It was the wrong thing to say. Thankfully, the pressure from Petro’s hand muffled the blast from Amadeo’s lungs that followed, so that it was but the faintest of noises. If so much as a peep of that mighty howl had escaped, anyone left in the inn would have come running. Petro pushed Amadeo back from the door—further and further back into the room until the boy’s spine pressed against the wardrobe.
“Amadeo!” huffed Elettra, from the doorway.
Petro turned. In the dark, Elettra had somehow managed to stuff herself into some highly practical traveling breeches and a light leather jerkin, as well as her walking shoes. “He’s hysterical,” he whispered to her.
“Let me.” Elettra marched across the room and, without warning, hauled off and smacked Amadeo’s cheek with the flat of her hand. It almost looked as if she’d been wanting to do just that for a long, long time. Petro lost his grasp on Amadeo’s mouth when Elettra’s well-aimed blow smashed his fingertips.
Luckily, the slap also brought Amadeo to his senses. “Ouch!” he complained, quite reasonably.
“Shush!” she told him, jabbing her finger in the direction of the body. “Not a peep more out of you!”
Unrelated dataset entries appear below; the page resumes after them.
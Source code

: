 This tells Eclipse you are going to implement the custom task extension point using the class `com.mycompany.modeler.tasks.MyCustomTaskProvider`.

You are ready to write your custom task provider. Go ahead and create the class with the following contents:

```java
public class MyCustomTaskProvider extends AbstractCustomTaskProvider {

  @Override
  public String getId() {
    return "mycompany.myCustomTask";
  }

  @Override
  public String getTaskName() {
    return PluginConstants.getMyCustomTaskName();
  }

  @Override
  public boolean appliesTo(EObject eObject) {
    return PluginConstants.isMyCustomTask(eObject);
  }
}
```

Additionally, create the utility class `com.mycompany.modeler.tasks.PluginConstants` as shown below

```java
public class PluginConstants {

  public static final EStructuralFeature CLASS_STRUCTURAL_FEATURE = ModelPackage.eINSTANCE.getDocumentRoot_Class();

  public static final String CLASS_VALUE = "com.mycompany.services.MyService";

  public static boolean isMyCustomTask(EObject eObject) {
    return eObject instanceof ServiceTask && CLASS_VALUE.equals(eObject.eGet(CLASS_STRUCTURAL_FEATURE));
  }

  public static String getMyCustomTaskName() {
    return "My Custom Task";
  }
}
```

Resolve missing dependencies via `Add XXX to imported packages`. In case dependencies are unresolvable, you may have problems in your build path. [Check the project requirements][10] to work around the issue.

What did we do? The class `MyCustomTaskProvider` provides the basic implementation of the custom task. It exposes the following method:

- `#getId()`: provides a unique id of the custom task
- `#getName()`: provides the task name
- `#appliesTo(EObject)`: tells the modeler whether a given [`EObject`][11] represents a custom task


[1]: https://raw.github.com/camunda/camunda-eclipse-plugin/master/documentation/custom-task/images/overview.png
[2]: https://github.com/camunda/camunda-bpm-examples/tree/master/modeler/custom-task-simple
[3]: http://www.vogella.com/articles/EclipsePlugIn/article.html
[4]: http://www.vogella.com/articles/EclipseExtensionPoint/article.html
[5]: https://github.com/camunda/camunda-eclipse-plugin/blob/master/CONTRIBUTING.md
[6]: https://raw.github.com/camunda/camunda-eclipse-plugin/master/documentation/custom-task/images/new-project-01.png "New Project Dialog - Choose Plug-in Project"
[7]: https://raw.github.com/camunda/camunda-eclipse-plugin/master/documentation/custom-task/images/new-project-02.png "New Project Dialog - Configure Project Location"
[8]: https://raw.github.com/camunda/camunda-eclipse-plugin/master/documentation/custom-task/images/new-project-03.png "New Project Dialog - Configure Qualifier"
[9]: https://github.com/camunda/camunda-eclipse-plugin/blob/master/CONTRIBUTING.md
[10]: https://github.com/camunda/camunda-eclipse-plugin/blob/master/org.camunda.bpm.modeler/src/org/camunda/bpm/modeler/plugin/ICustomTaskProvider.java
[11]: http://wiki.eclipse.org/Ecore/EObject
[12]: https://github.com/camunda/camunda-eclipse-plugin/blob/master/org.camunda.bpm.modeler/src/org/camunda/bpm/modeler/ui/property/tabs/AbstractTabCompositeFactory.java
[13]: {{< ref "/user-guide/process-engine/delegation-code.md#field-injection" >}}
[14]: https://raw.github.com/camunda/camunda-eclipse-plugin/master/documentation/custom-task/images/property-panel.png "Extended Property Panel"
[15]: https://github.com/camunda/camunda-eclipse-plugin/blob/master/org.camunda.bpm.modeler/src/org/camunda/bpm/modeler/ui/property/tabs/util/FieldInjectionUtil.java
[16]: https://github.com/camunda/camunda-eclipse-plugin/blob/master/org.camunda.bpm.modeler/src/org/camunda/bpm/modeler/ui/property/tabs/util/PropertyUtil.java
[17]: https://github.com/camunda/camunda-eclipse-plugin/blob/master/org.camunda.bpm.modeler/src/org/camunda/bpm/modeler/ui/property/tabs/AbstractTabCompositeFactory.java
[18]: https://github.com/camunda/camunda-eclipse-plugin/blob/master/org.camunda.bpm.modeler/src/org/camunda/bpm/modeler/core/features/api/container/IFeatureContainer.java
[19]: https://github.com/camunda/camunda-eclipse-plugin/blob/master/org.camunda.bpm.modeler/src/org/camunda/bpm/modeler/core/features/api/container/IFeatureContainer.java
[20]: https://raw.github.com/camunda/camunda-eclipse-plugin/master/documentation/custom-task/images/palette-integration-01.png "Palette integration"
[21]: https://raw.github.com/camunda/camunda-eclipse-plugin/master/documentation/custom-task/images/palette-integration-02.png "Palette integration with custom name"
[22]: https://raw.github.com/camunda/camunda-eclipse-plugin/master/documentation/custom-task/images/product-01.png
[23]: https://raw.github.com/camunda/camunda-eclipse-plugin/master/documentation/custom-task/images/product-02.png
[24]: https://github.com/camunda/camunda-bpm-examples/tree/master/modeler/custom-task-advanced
“Get him dressed,” Petro ordered, his hands at the ready in case Amadeo began howling again. When it seemed as if the boy had himself under control, he relaxed, but only slightly. “I’m going to see what’s happening downstairs.”
“You’re not—!”
“I have to!” he responded. They couldn’t stand around talking indefinitely. “Ad—Petro was down there,” he explained. “He never came to bed. I have to go look for him.”
“And Brother Narciso,” said Elettra.
“And Brother Narciso,” agreed Petro. He hadn’t liked the priest, but it would be awful if anything had happened to them.
“They might be all right.” Elettra didn’t sound hopeful. “May the gods hold them in their hands,” she added, in a wisp of sound. Then she turned her back and swatted at Amadeo. “You’re supposed to be getting dressed,” she scolded. “Stop looking at
…
at that. You’ve seen bodies before. We lay wreaths for them during funerals at the insula. It’s no more than that.”
It seemed considerably more than that to Petro, as he edged his way around the dead guard. Somehow he didn’t think that insula funerals involved such terrible wounds or the tide of blood that had risen where the Bearded Lady lay. It gleamed across the floor in the candlelight from the hall, intersected by long, straight canals with rounded edges where it had seeped between the boards. Elettra was attempting to frame the guard’s death in a more approachable manner, which probably made it easier to think about than the brutal reality. Petro dealt with it by taking a giant step over the area covered in blood and not looking at the corpse, nor at the carving knife still protruding from it.
There was a wooden staircase in the insula dormitoriums that, when climbed in the middle of the night, rang out as loud and thundering as a ball shot from a cannonado. He had been taught very early on, during a run to the privies in the middle of the night, how to minimize the noise by keeping his feet at the edge of the stairs. Instinctively he did so now, as he crept down from the second story to the common rooms below. Making that simple journey down the stairs felt like the bravest thing he’d ever done.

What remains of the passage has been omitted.